The reagent isn't dissolving as well as it should. What can I do?

Tha Nanogold® reagent should be dissolved in a small volume of organic solvent, then diluted to the final volume with water. The best organic solvent is DMSO; however, isopropanol or DMA (N,N-dimethylacetamide) are also good solvents. Vortexing will also help speed solution.

Note: Monomaleimido and Mono-Sulfo-NHS-Nanogold® are supplied lyophilized from buffered solution. The buffer will not dissolve in the organic solvent, so the sample may still appear granular. If the solid is colorless, it is buffer salt - and it will dissolve when you add water or aqueous buffer to the reagent.


How can I Lower Background Staining?

I have high levels of background staining. What can I do to lower them?

There are two approaches to reducing background staining: (a) modify the experimental conditions before and during silver enhancement; or (b) improve the "stopping" of the silver enhancement reaction or apply back development after it is complete.

Reducing background during reaction

In experiments with the combined fluorescein and Nanogold® probe FluoroNanogold, it was found that washing with 0.02 M sodium citrate buffer, pH 7.0, before silver enhancement gives significantly lower backgrounds than many other treatments. This was found to be effective when the Danscher silver enhancer was used for development. When Nanoprobes HQ Silver was used, 0.02 M sodium citrate buffer at pH 3.5 immediately before silver enhancement gave lower background. In immunoblots, we find that 0.05 M disodium EDTA, pH 4.6, before silver enhancement also helps minimize background.

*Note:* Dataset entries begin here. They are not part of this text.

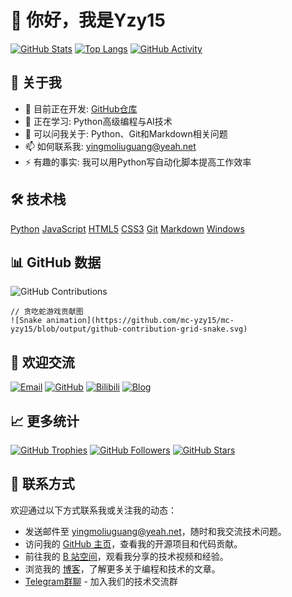 # 👋 你好，我是Yzy15

[![GitHub Stats](https://github-readme-stats.vercel.app/api?username=mc-yzy15&show_icons=true&theme=radical&include_all_commits=true&count_private=true)](https://github.com/mc-yzy15)
[![Top Langs](https://github-readme-stats.vercel.app/api/top-langs/?username=mc-yzy15&layout=compact&theme=radical&hide=html,css)](https://github.com/mc-yzy15)
[![GitHub Activity](https://github-readme-activity-graph.vercel.app/graph?username=mc-yzy15&theme=radical&area=true)](https://github.com/mc-yzy15)

## 🚀 关于我

- 🔭 目前正在开发: [GitHub仓库](https://github.com/mc-yzy15)
- 🌱 正在学习: Python高级编程与AI技术
- 💬 可以问我关于: Python、Git和Markdown相关问题
- 📫 如何联系我: [yingmoliuguang@yeah.net](mailto:yingmoliuguang@yeah.net)
- ⚡ 有趣的事实: 我可以用Python写自动化脚本提高工作效率

## 🛠️ 技术栈

[Python](https://img.shields.io/badge/-Python-3776AB?style=for-the-badge&logo=python&logoColor=white)
[JavaScript](https://img.shields.io/badge/-JavaScript-F7DF1E?style=for-the-badge&logo=javascript&logoColor=black)
[HTML5](https://img.shields.io/badge/-HTML5-E34F26?style=for-the-badge&logo=html5&logoColor=white)
[CSS3](https://img.shields.io/badge/-CSS3-1572B6?style=for-the-badge&logo=css3&logoColor=white)
[Git](https://img.shields.io/badge/-Git-F05032?style=for-the-badge&logo=git&logoColor=white)
[Markdown](https://img.shields.io/badge/-Markdown-000000?style=for-the-badge&logo=markdown&logoColor=white)
[Windows](https://img.shields.io/badge/-Windows-0078D6?style=for-the-badge&logo=windows&logoColor=white)

## 📊 GitHub 数据

![GitHub Contributions](https://github-readme-streak-stats.herokuapp.com/?user=mc-yzy15&theme=radical)

```text
// 贪吃蛇游戏贡献图
![Snake animation](https://github.com/mc-yzy15/mc-yzy15/blob/output/github-contribution-grid-snake.svg)
```

## 🤝 欢迎交流

  [![Email](https://img.shields.io/badge/Email-0078D4?style=for-the-badge&logo=microsoft-outlook&logoColor=white)](mailto:yingmoliuguang@yeah.net)
  [![GitHub](https://img.shields.io/badge/GitHub-181717?style=for-the-badge&logo=github&logoColor=white)](https://github.com/mc-yzy15)
  [![Bilibili](https://img.shields.io/badge/Bilibili-00A1D6?style=for-the-badge&logo=bilibili&logoColor=white)](https://space.bilibili.com/1338637552)
  [![Blog](https://img.shields.io/badge/Blog-21759B?style=for-the-badge&logo=wordpress&logoColor=white)](https://home159263.wordpress.com/)

## 📈 更多统计

[![GitHub Trophies](https://github-profile-trophy.vercel.app/?username=mc-yzy15&theme=radical&row=1)](https://github.com/mc-yzy15)
[![GitHub Followers](https://img.shields.io/github/followers/mc-yzy15?style=social)](https://github.com/mc-yzy15)
[![GitHub Stars](https://img.shields.io/github/stars/mc-yzy15?style=social)](https://github.com/mc-yzy15)

## 🤝 联系方式

欢迎通过以下方式联系我或关注我的动态：

- 发送邮件至 [yingmoliuguang@yeah.net](mailto:yingmoliuguang@yeah.net)，随时和我交流技术问题。
- 访问我的 [GitHub 主页](https://github.com/mc-yzy15)，查看我的开源项目和代码贡献。
- 前往我的 [B 站空间](https://space.bilibili.com/1338637552)，观看我分享的技术视频和经验。
- 浏览我的 [博客](https://home159263.wordpress.com/)，了解更多关于编程和技术的文章。
- [Telegram群聊](https://t.me/yzyfsq) - 加入我们的技术交流群
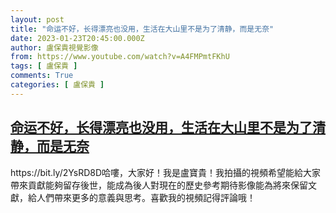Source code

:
 ```yaml
---
layout: post
title: "命运不好，长得漂亮也没用，生活在大山里不是为了清静，而是无奈"
date: 2023-01-23T20:45:00.000Z
author: 盧保貴視覺影像
from: https://www.youtube.com/watch?v=A4FMPmtFKhU
tags: [ 盧保貴 ]
comments: True
categories: [ 盧保貴 ]
---
```

<!--1674506700000-->
[命运不好，长得漂亮也没用，生活在大山里不是为了清静，而是无奈](https://www.youtube.com/watch?v=A4FMPmtFKhU)
------

<div>
https://bit.ly/2YsRD8D哈嘍，大家好！我是盧寶貴！我拍攝的視頻希望能給大家帶來貢獻能夠留存後世，能成為後人對現在的歷史參考期待影像能為將來保留文獻，給人們帶來更多的意義與思考。喜歡我的視頻記得評論哦！
</div>

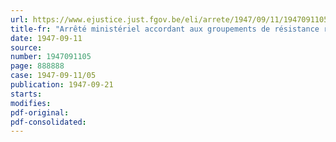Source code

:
 ```yaml
---
url: https://www.ejustice.just.fgov.be/eli/arrete/1947/09/11/1947091105/justel
title-fr: "Arrêté ministériel accordant aux groupements de résistance reconnus les crédits nécessaires à leur liquidation"
date: 1947-09-11
source:
number: 1947091105
page: 888888
case: 1947-09-11/05
publication: 1947-09-21
starts:
modifies:
pdf-original:
pdf-consolidated:
---
```


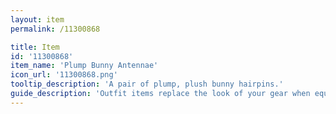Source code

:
 ```yaml
---
layout: item
permalink: /11300868

title: Item
id: '11300868'
item_name: 'Plump Bunny Antennae'
icon_url: '11300868.png'
tooltip_description: 'A pair of plump, plush bunny hairpins.'
guide_description: 'Outfit items replace the look of your gear when equipped.'
---
```

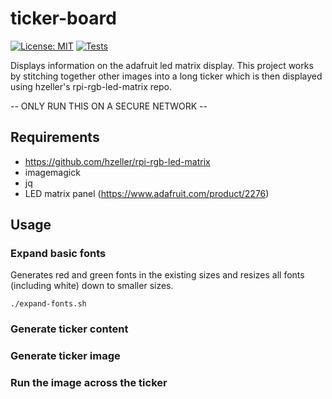 # ticker-board
[![License: MIT](https://img.shields.io/badge/License-MIT-yellow.svg)](https://opensource.org/licenses/MIT) [![Tests](https://github.com/stevenharradine/ticker-board/actions/workflows/tests.yaml/badge.svg)](https://github.com/stevenharradine/ticker-board/actions/workflows/tests.yaml)

Displays information on the adafruit led matrix display.  This project works by stitching together other images into a long ticker which is then displayed using hzeller's rpi-rgb-led-matrix repo.

-- ONLY RUN THIS ON A SECURE NETWORK --

## Requirements
 * https://github.com/hzeller/rpi-rgb-led-matrix
 * imagemagick
 * jq
 * LED matrix panel (https://www.adafruit.com/product/2276)

## Usage

### Expand basic fonts
Generates red and green fonts in the existing sizes and resizes all fonts (including white) down to smaller sizes.
```
./expand-fonts.sh
```

### Generate ticker content

### Generate ticker image

### Run the image across the ticker

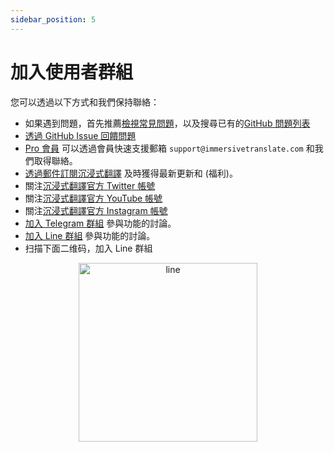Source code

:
 ```yaml
---
sidebar_position: 5
---
```


# 加入使用者群組

您可以透過以下方式和我們保持聯絡：

- 如果遇到問題，首先推薦[檢視常見問題](/docs/faq/)，以及搜尋已有的[GitHub 問題列表](https://github.com/immersive-translate/immersive-translate/issues/)
- [透過 GitHub Issue 回饋問題](https://github.com/immersive-translate/immersive-translate/issues/)
- [Pro 會員](https://immersivetranslate.com/pricing/) 可以透過會員快速支援郵箱 `support@immersivetranslate.com` 和我們取得聯絡。
- [透過郵件訂閱沉浸式翻譯](https://immersivetranslate.substack.com/) 及時獲得最新更新和 (福利)。
- 關注[沉浸式翻譯官方 Twitter 帳號](https://x.com/immersivetrans)
- 關注[沉浸式翻譯官方 YouTube 帳號](https://www.youtube.com/@immersivetranslate_tw)
- 關注[沉浸式翻譯官方 Instagram 帳號](https://www.instagram.com/immersivetranslate)
- [加入 Telegram 群組](https://t.me/+rq848Z09nehlOTgx) 參與功能的討論。
- [加入 Line 群組](https://d.uppmkt.com/linehomepage) 參與功能的討論。
- 扫描下面二维码，加入 Line 群組

<div align="center">
<img src="https://s.immersivetranslate.com/assets/r2-uploads/Line-QRCode.jpeg" width="286" alt="line"/>
</div>
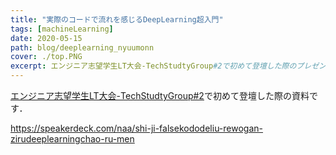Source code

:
 ```yaml
---
title: "実際のコードで流れを感じるDeepLearning超入門"
tags: [machineLearning]
date: 2020-05-15
path: blog/deeplearning_nyuumonn
cover: ./top.PNG
excerpt: エンジニア志望学生LT大会-TechStudtyGroup#2で初めて登壇した際のプレゼン資料です．
---
```


[エンジニア志望学生LT大会-TechStudtyGroup#2](https://tech-study-group.connpass.com/event/174486/)で初めて登壇した際の資料です．

https://speakerdeck.com/naa/shi-ji-falsekododeliu-rewogan-zirudeeplearningchao-ru-men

  • Powell, R. D.; Halsey, Carol M. R.; Spector, D. L.; Kaurin, S. L.; McCann, J.;, and Hainfeld, J. F. A covalent fluorescent-gold immunoprobe: "simultaneous" detection of a pre-mRNA splicing factor by light and electron microscopy. J. Histochem. Cytochem., 45, 947-956 (1997).

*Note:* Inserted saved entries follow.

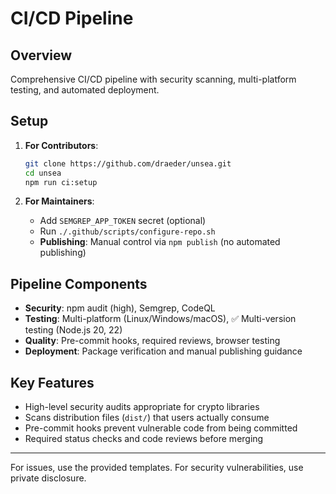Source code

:# CI/CD Pipeline

## Overview

Comprehensive CI/CD pipeline with security scanning, multi-platform testing, and automated deployment.

## Setup

1. **For Contributors**:
   ```bash
   git clone https://github.com/draeder/unsea.git
   cd unsea
   npm run ci:setup
   ```

2. **For Maintainers**:
   - Add `SEMGREP_APP_TOKEN` secret (optional)
   - Run `./.github/scripts/configure-repo.sh`
   - **Publishing**: Manual control via `npm publish` (no automated publishing)

## Pipeline Components

- **Security**: npm audit (high), Semgrep, CodeQL
- **Testing**: Multi-platform (Linux/Windows/macOS),   ✅ Multi-version testing (Node.js 20, 22)
- **Quality**: Pre-commit hooks, required reviews, browser testing
- **Deployment**: Package verification and manual publishing guidance

## Key Features

- High-level security audits appropriate for crypto libraries
- Scans distribution files (`dist/`) that users actually consume
- Pre-commit hooks prevent vulnerable code from being committed
- Required status checks and code reviews before merging

---

For issues, use the provided templates. For security vulnerabilities, use private disclosure.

Addition of a small amount of the detergent Tween-20 to the Nanogold® incubation buffer helps to prevent hydrophobic interactions, which can be another source of non-specific binding. If the sample can tolerate it, washing with 0.6 M triethylammonium bicarbonate buffer, in which Nanogold® is highly soluble, can also lower background. Preparation of triethylammonium bicarbonate buffer is described in the following reference:

  • Safer, D.; Bolinger, L., and Leigh, J. S.; J. Inorg. Biochem., 26, 77 (1986).


"Stop" Reactions and back development:

Under most circumstances, repeated washing with deionized or distilled water will be sufficient to halt the silver enhancement process. However, it may continue within the specimen, and this can sometimes give over-development or a dark appearance in the light microscope. In this case, one of the following methods may be used to "stop" the silver enhancement reaction:

  • 1% acetic acid.
  • 1% acetic acid followed by photographic fixer (Agefix, Agfa-Gevaert, or Ilfospeed 200, Ilford).
  • direct photo fix, using those just mentioned.
  • brief rinse in 2.5% sodium chloride.
  • 15-25% aqueous sodium thiosulfate plus 15% sodium sulfite.
  • 1% acetic acid, washes in acetate buffer, toning in 0.05% HAuCl4 3-10 min, with excess silver removed with 3% sodium thiosulfate. We found that Nanogold-labeled proteins run on a polyacrylamide gel kept low backgrounds when stopped with 10% acetic acid with 10% glucose in water, as opposed to just a water stop.

These methods, and their references, are discussed in our recent review of Nanogold® technology:

In the event that the reaction has proceeded too far, it may be "back-developed" to remove the excess background staining by treatment with Farmer's solution (0.3 ml 7.5% potassium ferricyanide, 1.2 ml of 20% sodium thiosulfate, 60 ml water). Application of this solution briefly to your sample before gold toning may help to remove backgroud silver deposition.


  • Danscher, G.: Histochemistry, 71, 1-16 (1981).